4 Replies Latest reply on May 3, 2018 11:34 AM by ljnelson

    ApplicationScoped and synthetic beans

    ljnelson

      If I want to have a bean created that is scoped in a singleton (little-"s") way, there is no point to having it be @ApplicationScoped, right, since by the specification it cannot be intercepted or decorated?

       

      In other words, for a producer method (for example) that wishes to produce a singleton (little-"s"), it should @Produces @Singleton instead of @Produces @ApplicationScoped, right?

       

      Are there any reasons why I'd want to use @ApplicationScoped in such a use case?

       

      Thanks,

      Best,

      Laird

        • 1. Re: ApplicationScoped and synthetic beans
          manovotn

          Not sure what you mean by saying singleton (little-"s")? Is it the general programming pattern you are referring to?

           

          ljnelson  wrote:

           

          If I want to have a bean created that is scoped in a singleton (little-"s") way, there is no point to having it be @ApplicationScoped, right, since by the specification it cannot be intercepted or decorated?

          @ApplicationScoped can be intercepted or decorated if that's an ordinary bean backed by java class. If we are talking producers, then there is InterceptionFactory (CDI 2.0).

           

          ljnelson  wrote:

          In other words, for a producer method (for example) that wishes to produce a singleton (little-"s"), it should @Produces @Singleton instead of @Produces @ApplicationScoped, right?

          First of all - I am going to assume you are talking about EJB Singleton here (not CDI @Singleton).

          If that's the case, then both would work most of the times; they both fill the role of sole instance in your application. Each of them just provide some additional capability or two.

          Even if you use EJB's @Singleton, CDI will still pick that bean up and turn in into a CDI bean as well (and BTW it will be @ApplicationScoped from CDI point of view), hence in that case you get best of both worlds.

          The question is, if you even need it to be an EJB bean? EJB's @Singleton gives you the ability to (from the top of my head) have eager initialization, manage EJB timers, invoke asynchronous methods, remotely invoke methods and probably more.

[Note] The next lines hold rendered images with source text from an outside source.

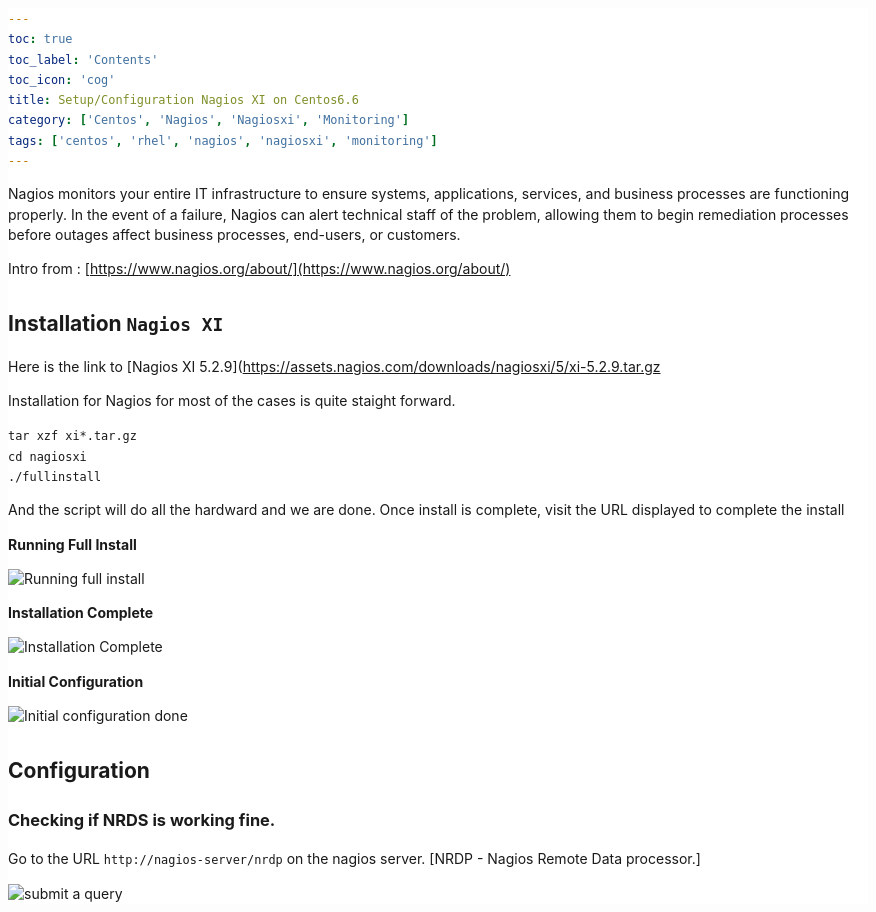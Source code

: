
 ```yaml
---
toc: true 
toc_label: 'Contents' 
toc_icon: 'cog'
title: Setup/Configuration Nagios XI on Centos6.6
category: ['Centos', 'Nagios', 'Nagiosxi', 'Monitoring']
tags: ['centos', 'rhel', 'nagios', 'nagiosxi', 'monitoring']
---
```


Nagios monitors your entire IT infrastructure to ensure systems, applications, services, and business processes are functioning properly. In the event of a failure, Nagios can alert technical staff of the problem, allowing them to begin remediation processes before outages affect business processes, end-users, or customers.

Intro from : [https://www.nagios.org/about/](https://www.nagios.org/about/)

## Installation `Nagios XI` 

Here is the link to [Nagios XI 5.2.9](https://assets.nagios.com/downloads/nagiosxi/5/xi-5.2.9.tar.gz

Installation for Nagios for most of the cases is quite staight forward.

    tar xzf xi*.tar.gz
    cd nagiosxi
    ./fullinstall

And the script will do all the hardward and we are done.
Once install is complete, visit the URL displayed to complete the install   

**Running Full Install**

![Running full install](https://zubayr.github.io/images/nagios_0.0.0_install_complete.PNG)
   

**Installation Complete**

![Installation Complete](https://zubayr.github.io/images/nagios_0.0.1_install_complete.PNG)

**Initial Configuration**

![Initial configuration done](https://zubayr.github.io/images/nagios_0.0_install_complete.PNG)


## Configuration

### Checking if NRDS is working fine.

Go to the URL `http://nagios-server/nrdp` on the nagios server. [NRDP - Nagios Remote Data processor.]

![submit a query](https://zubayr.github.io/images/nagios_0.1_nrds_testing.PNG)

          • 2. Re: ApplicationScoped and synthetic beans
            mkouba

            Well, there are few other reasons why to use application context. E.g. client proxies may help with circular dependencies, in Weld normal-scoped beans are instantiated lazily (i.e. an instance is not created until a client proxy method is invoked), client proxies may be passivated (serialized), even when the bean itself may not be... Last but not least @Singleton is not a bean defining annotation. Oh, and I forgot that application context is AlterableContext which means that you can destroy an @ApplicationScoped bean and it's recreated once needed again (this would not work without proxies).

            • 3. Re: ApplicationScoped and synthetic beans
              ljnelson

              manovotn  wrote:

               

              Not sure what you mean by saying singleton (little-"s")? Is it the general programming pattern you are referring to?

               

              Yes.

               

              @ApplicationScoped can be intercepted or decorated if that's an ordinary bean backed by java class. If we are talking producers, then there is InterceptionFactory (CDI 2.0).

               

              Thanks; that helps.

               

              ljnelson   wrote:

              In other words, for a producer method (for example) that wishes to produce a singleton (little-"s"), it should @Produces @Singleton instead of @Produces @ApplicationScoped, right?

              First of all - I am going to assume you are talking about EJB Singleton here (not CDI @Singleton).

              No, javax.inject.Singleton.

               

              Best,

              Laird

              • 4. Re: ApplicationScoped and synthetic beans
                ljnelson

                mkouba  wrote:

                 

                Well, there are few other reasons why to use application context. E.g. client proxies may help with circular dependencies, in Weld normal-scoped beans are instantiated lazily (i.e. an instance is not created until a client proxy method is invoked), client proxies may be passivated (serialized), even when the bean itself may not be... Last but not least @Singleton is not a bean defining annotation. Oh, and I forgot that application context is AlterableContext which means that you can destroy an @ApplicationScoped bean and it's recreated once needed again (this would not work without proxies).

                Thank you; this is exactly what I'm looking for.